Oh, and be on the constant watch-out for any breaking and unexpected changes.

Are there any roses in these boonies of thorns?

There obviously are. CDK does have some really nice applications, say if one needs to deploy a few CloudWatch alarms or the dashboards for the resources which have been instantiated with the "rich API" objects: as can be readily seen from the Lambda CloudWatch dashboard example it is a matter of calling a metric_<name> method to add a particular widget on the dashboard. It is certainly shorter, easier and less error-prone than having to provide all metric parameters such as the namespace, name of the metric and its dimensions along with all other different but optional arguments. Writing a step function is also a much nicer experience with the blocks of code which can be reused and parameterised rather than having to repeat oneself in YAML with a fairly obscure syntax on the top.

To summarise, for a deployment of any set of similarly configured resources - in other words, with repetitious, cookie-cutter deployments CDK is going to have a upper hand, which is obviously expected. Is it worth all the troubles though? Well, it’s up to you to decide.

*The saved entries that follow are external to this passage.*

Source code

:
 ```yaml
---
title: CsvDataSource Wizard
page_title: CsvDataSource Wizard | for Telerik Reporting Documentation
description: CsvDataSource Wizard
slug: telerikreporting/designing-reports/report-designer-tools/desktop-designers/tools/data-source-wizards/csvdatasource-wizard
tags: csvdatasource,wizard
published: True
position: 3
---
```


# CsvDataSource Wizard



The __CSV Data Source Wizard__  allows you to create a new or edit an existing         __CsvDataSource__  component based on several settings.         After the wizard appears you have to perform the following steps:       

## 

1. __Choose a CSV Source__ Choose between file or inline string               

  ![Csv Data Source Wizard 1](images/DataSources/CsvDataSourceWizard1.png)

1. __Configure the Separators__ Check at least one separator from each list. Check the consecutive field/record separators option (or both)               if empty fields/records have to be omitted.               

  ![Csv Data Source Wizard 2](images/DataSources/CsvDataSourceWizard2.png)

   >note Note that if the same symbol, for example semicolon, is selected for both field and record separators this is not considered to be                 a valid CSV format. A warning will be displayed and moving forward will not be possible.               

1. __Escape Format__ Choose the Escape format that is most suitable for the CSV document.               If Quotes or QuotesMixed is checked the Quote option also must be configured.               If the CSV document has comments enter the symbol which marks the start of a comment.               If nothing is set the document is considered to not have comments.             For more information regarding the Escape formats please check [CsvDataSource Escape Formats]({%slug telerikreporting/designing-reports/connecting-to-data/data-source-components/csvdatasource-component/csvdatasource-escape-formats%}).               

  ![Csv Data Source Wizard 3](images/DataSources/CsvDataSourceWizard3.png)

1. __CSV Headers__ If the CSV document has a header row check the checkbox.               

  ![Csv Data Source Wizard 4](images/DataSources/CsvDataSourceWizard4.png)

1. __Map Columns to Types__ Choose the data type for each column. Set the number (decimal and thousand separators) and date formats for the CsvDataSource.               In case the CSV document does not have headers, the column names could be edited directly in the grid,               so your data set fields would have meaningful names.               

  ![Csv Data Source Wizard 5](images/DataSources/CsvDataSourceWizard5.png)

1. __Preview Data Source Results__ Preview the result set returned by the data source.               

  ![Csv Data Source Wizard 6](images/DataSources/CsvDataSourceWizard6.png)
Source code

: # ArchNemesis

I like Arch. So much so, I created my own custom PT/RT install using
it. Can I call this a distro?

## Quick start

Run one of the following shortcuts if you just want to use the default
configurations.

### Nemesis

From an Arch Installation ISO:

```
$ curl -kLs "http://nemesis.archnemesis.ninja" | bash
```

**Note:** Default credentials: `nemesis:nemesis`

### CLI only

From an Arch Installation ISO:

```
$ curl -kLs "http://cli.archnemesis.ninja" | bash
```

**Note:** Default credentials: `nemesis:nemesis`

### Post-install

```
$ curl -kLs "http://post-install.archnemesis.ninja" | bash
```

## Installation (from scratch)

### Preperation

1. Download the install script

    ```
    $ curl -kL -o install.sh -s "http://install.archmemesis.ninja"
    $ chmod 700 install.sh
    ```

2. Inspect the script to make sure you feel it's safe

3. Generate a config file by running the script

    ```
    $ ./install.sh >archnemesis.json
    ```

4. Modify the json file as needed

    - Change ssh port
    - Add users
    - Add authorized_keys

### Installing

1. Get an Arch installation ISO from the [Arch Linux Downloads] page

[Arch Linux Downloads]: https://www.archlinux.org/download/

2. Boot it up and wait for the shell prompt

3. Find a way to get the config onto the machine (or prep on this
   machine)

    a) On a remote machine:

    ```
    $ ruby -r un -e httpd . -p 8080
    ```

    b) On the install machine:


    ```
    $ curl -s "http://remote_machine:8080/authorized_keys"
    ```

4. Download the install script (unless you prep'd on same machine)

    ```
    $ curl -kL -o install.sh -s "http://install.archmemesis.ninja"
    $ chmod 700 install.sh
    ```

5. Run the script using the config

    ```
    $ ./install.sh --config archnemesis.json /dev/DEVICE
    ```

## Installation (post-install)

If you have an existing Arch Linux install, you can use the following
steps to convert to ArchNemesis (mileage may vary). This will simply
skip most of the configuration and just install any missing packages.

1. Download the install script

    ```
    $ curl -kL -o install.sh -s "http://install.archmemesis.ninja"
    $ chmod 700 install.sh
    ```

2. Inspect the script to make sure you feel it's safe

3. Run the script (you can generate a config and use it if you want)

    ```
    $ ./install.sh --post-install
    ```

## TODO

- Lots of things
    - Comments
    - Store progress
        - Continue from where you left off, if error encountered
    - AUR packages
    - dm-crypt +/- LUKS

If I was in a position to advise someone on whether to use the CDK or not for their next project, I’d be coming from a couple of different perspectives:

  1. Are you trying to transition from "plain CloudFormation" to CDK?
  2. Or is it a new project and there has not yet been a decision made on the infrastructure-as-code framework?

In the first situation I would suggest to write down all problems which you currently experience with the CloudFormation, and contrast them with those of the CDK outlined in this blog post. It might happen you will want to reconsider the initial excitement. For the second set of circumstances, I would consider some worthy alternatives, such as Terraform, Pulumi or even - yeah - again, the old but tried CloudFormation. It will all depend on your team composition, skills and experience. Quoting one wise advice on the financial matters I received some time ago which I believe holds true for most endeavours: settle on a strategy that brings you most benefits, in the least amount of time with the lowest level of aggravation.